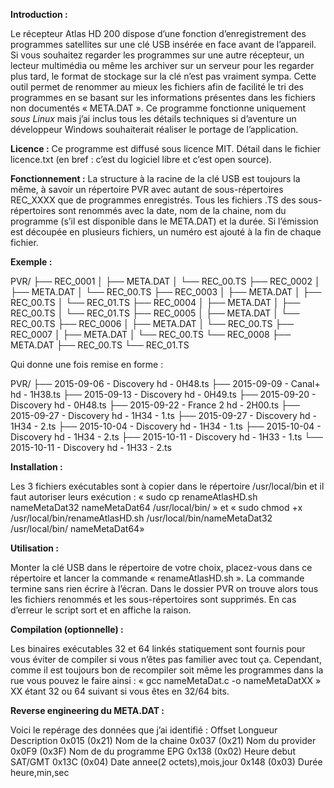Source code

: **Introduction :**

Le récepteur Atlas HD 200 dispose d’une fonction d’enregistrement des programmes satellites sur une clé USB insérée en face avant de l’appareil. Si vous souhaitez regarder les programmes 
sur une autre récepteur, un lecteur multimédia ou même les archiver sur un serveur pour les regarder plus tard, le format de stockage sur la clé n’est pas vraiment sympa. Cette outil 
permet de renommer au mieux les fichiers afin de facilité le tri des programmes en se basant sur les informations présentes dans les fichiers non documentés « META.DAT ».
Ce programme fonctionne uniquement *sous Linux* mais j’ai inclus tous les détails techniques si d’aventure un développeur Windows souhaiterait réaliser le portage de l’application.


**Licence :**
Ce programme est diffusé sous licence MIT. Détail dans le fichier licence.txt (en bref : c’est du logiciel libre et c’est open source).


**Fonctionnement :**
La structure à la racine de la clé USB est toujours la même, à savoir un répertoire PVR avec autant de sous-répertoires REC_XXXX que de programmes enregistrés. Tous les fichiers .TS des 
sous-répertoires sont renommés avec la date, nom de la chaine, nom du programme (s’il est disponible dans le META.DAT) et la durée. Si l’émission est découpée en plusieurs fichiers, un 
numéro est ajouté à la fin de chaque fichier.


**Exemple :**

PVR/
├── REC_0001
│   ├── META.DAT
│   └── REC_00.TS
├── REC_0002
│   ├── META.DAT
│   └── REC_00.TS
├── REC_0003
│   ├── META.DAT
│   ├── REC_00.TS
│   └── REC_01.TS
├── REC_0004
│   ├── META.DAT
│   ├── REC_00.TS
│   └── REC_01.TS
├── REC_0005
│   ├── META.DAT
│   └── REC_00.TS
├── REC_0006
│   ├── META.DAT
│   └── REC_00.TS
├── REC_0007
│   ├── META.DAT
│   └── REC_00.TS
└── REC_0008
    ├── META.DAT
    ├── REC_00.TS
    └── REC_01.TS

Qui donne une fois remise en forme : 

PVR/
├── 2015-09-06 - Discovery hd - 0H48.ts
├── 2015-09-09 - Canal+ hd - 1H38.ts
├── 2015-09-13 - Discovery hd - 0H49.ts
├── 2015-09-20 - Discovery hd - 0H48.ts
├── 2015-09-22 - France 2 hd - 2H00.ts
├── 2015-09-27 - Discovery hd - 1H34 - 1.ts
├── 2015-09-27 - Discovery hd - 1H34 - 2.ts
├── 2015-10-04 - Discovery hd - 1H34 - 1.ts
├── 2015-10-04 - Discovery hd - 1H34 - 2.ts
├── 2015-10-11 - Discovery hd - 1H33 - 1.ts
└── 2015-10-11 - Discovery hd - 1H33 - 2.ts


**Installation :**

Les 3 fichiers exécutables sont à copier dans le répertoire /usr/local/bin et il faut autoriser leurs exécution : « sudo cp renameAtlasHD.sh nameMetaDat32 nameMetaDat64 /usr/local/bin/ » 
et « sudo chmod +x /usr/local/bin/renameAtlasHD.sh  /usr/local/bin/nameMetaDat32  /usr/local/bin/ nameMetaDat64»


**Utilisation :**

Monter la clé USB dans le répertoire de votre choix, placez-vous dans ce répertoire  et lancer la commande « renameAtlasHD.sh ».
La commande termine sans rien écrire à l’écran. Dans le dossier PVR on trouve alors tous les fichiers renommés et les sous-répertoires sont supprimés. En cas d’erreur le script sort et 
en affiche la raison.


**Compilation (optionnelle) :**

Les binaires exécutables 32 et 64 linkés statiquement sont fournis pour vous éviter de compiler si vous n’êtes pas familier avec tout ça. Cependant, comme il est toujours bon de 
recompiler soit même les programmes dans la rue vous pouvez le faire ainsi : « gcc nameMetaDat.c -o nameMetaDatXX » XX étant 32 ou 64 suivant si vous êtes en 32/64 bits.


**Reverse engineering du META.DAT :**

Voici le repérage des données que j’ai identifié :
Offset Longueur Description
0x015  (0x21)   Nom de la chaine
0x037  (0x21)   Nom du provider
0x0F9  (0x3F)   Nom de du programme EPG
0x138  (0x02)   Heure debut SAT/GMT
0x13C  (0x04)   Date annee(2 octets),mois,jour
0x148  (0x03)   Durée heure,min,sec

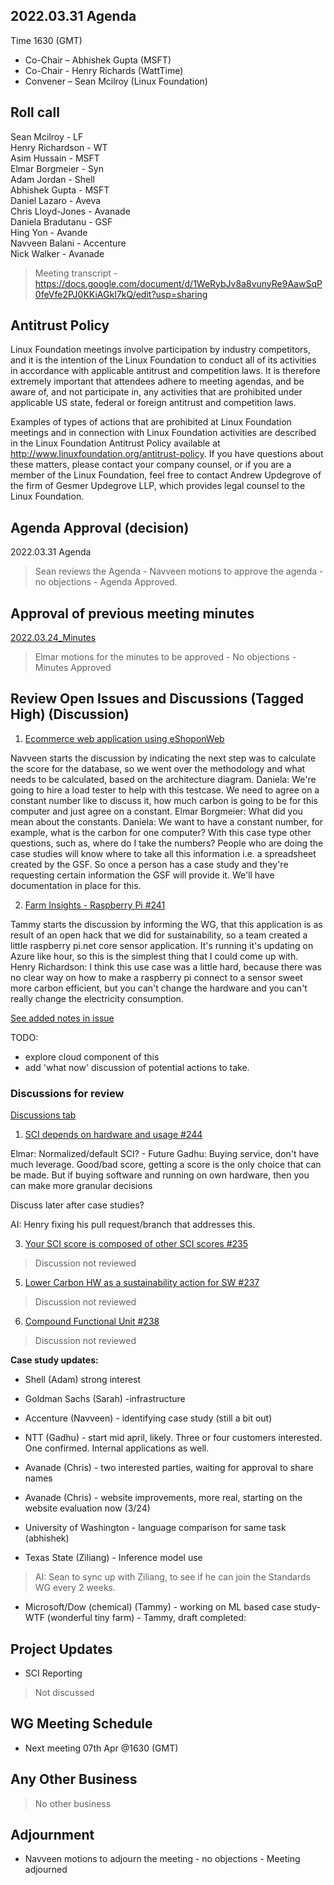 ## 2022.03.31 Agenda

Time 1630 (GMT)

- Co-Chair – Abhishek Gupta (MSFT)
- Co-Chair - Henry Richards (WattTime)
- Convener – Sean Mcilroy (Linux Foundation)

## Roll call
Sean Mcilroy - LF<br>
Henry Richardson - WT<br>
Asim Hussain - MSFT<br>
Elmar Borgmeier - Syn<br>
Adam Jordan - Shell<br>
Abhishek Gupta - MSFT <br>
Daniel Lazaro - Aveva<br>
Chris Lloyd-Jones - Avanade<br>
Daniela Bradutanu - GSF<br>
Hing Yon - Avande<br>
Navveen Balani - Accenture<br>
Nick Walker - Avanade<br>

> Meeting transcript - https://docs.google.com/document/d/1WeRybJv8a8vunyRe9AawSqP0feVfe2PJ0KKiAGkI7kQ/edit?usp=sharing
  
## Antitrust Policy
Linux Foundation meetings involve participation by industry competitors, and it is the intention of the Linux Foundation to conduct 
all of its activities in accordance with applicable antitrust and competition laws. 
It is therefore extremely important that attendees adhere to meeting agendas, and be aware of, and not participate in, any activities 
that are prohibited under applicable US state, federal or foreign antitrust and competition laws.

Examples of types of actions that are prohibited at Linux Foundation meetings and in connection with Linux Foundation activities are 
described in the Linux Foundation Antitrust Policy available at http://www.linuxfoundation.org/antitrust-policy. 
If you have questions about these matters, please contact your company counsel, or if you are a member of the Linux Foundation, 
feel free to contact Andrew Updegrove of the firm of Gesmer Updegrove LLP, which provides legal counsel to the Linux Foundation.
  
## Agenda Approval (decision) 
2022.03.31 Agenda

> Sean reviews the Agenda - Navveen motions to approve the agenda - no objections - Agenda Approved.
  
## Approval of previous meeting minutes
[2022.03.24_Minutes](https://github.com/Green-Software-Foundation/standards_wg/blob/main/Agenda_Minutes/2022.03.24_Minutes.md) 

> Elmar motions for the minutes to be approved - No objections - Minutes Approved

## Review Open Issues and Discussions (Tagged High) (Discussion)

1. [Ecommerce web application using eShoponWeb](https://github.com/Green-Software-Foundation/software_carbon_intensity/issues/227)

Navveen starts the discussion by indicating the next step was to calculate the score for the database, so we went over the methodology and what needs to be calculated, based on the architecture diagram. 
Daniela: We're going to hire a load tester to help with this testcase. We need to agree on a constant number like to discuss it, how much carbon is going to be for this computer and just agree on a constant.
Elmar Borgmeier: What did you mean about the constants.
Daniela: We want to have a constant number, for example, what is the carbon for one computer? With this case type other questions, such as, where do I take the numbers? People who are doing the case studies will know where to take all this information i.e. a spreadsheet created by the GSF. So once a person has a case study and they're requesting certain information the GSF will provide it. We'll have documentation in place for this.

2. [Farm Insights - Raspberry Pi #241](https://github.com/Green-Software-Foundation/software_carbon_intensity/issues/241)

Tammy starts the discussion by informing the WG, that this application is as result of an open hack that we did for sustainability, so a team  created a little raspberry pi.net core sensor application. It's running it's updating on Azure like hour, so this is the simplest thing that I could come up with.
Henry Richardson: I think this use case was a little hard, because there was no clear way on how to make a raspberry pi connect to a sensor sweet more carbon efficient, but you can't change the hardware and you can't really change the electricity consumption.

[See added notes in issue](https://github.com/Green-Software-Foundation/software_carbon_intensity/issues/241)

TODO:
- explore cloud component of this
- add 'what now' discussion of potential actions to take.

### Discussions for review

[Discussions tab](https://github.com/Green-Software-Foundation/software_carbon_intensity/discussions)

1. [SCI depends on hardware and usage #244](https://github.com/Green-Software-Foundation/software_carbon_intensity/discussions/244)

Elmar: Normalized/default SCI? - Future
Gadhu: Buying service, don't have much leverage. Good/bad score, getting a score is the only choice that can be made. But if buying software and running on own hardware, then you can make more granular decisions

Discuss later after case studies?

AI: Henry fixing his pull request/branch that addresses this.

3. [Your SCI score is composed of other SCI scores #235](https://github.com/Green-Software-Foundation/software_carbon_intensity/discussions/235)

> Discussion not reviewed

5. [Lower Carbon HW as a sustainability action for SW #237](https://github.com/Green-Software-Foundation/software_carbon_intensity/discussions/237)

> Discussion not reviewed

6. [Compound Functional Unit #238](https://github.com/Green-Software-Foundation/software_carbon_intensity/discussions/238)

> Discussion not reviewed

**Case study updates:**

- Shell (Adam) strong interest

- Goldman Sachs (Sarah) -infrastructure

- Accenture (Navveen) - identifying case study (still a bit out) 

- NTT (Gadhu) - start mid april, likely. Three or four customers interested. One confirmed. Internal applications as well. 

- Avanade (Chris) - two interested parties, waiting for approval to share names

- Avanade (Chris) - website improvements, more real, starting on the website evaluation now (3/24)

- University of Washington - language comparison for same task (abhishek)

- Texas State (Ziliang) - Inference model use
> AI: Sean to sync up with Ziliang, to see if he can join the Standards WG every 2 weeks.

- Microsoft/Dow (chemical) (Tammy) - working on ML based case study- WTF (wonderful tiny farm) - Tammy, draft completed: 

## Project Updates

- SCI Reporting

> Not discussed

## WG Meeting Schedule

- Next meeting 07th Apr @1630 (GMT) 

## Any Other Business

> No other business

## Adjournment

- Navveen motions to adjourn the meeting - no objections - Meeting adjourned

[Exercise objective]: Could you copy every line from the records that mentions the word "Accenture"?

[Solution to this exercise]:
Navveen Balani - Accenture<br>
- Accenture (Navveen) - identifying case study (still a bit out) 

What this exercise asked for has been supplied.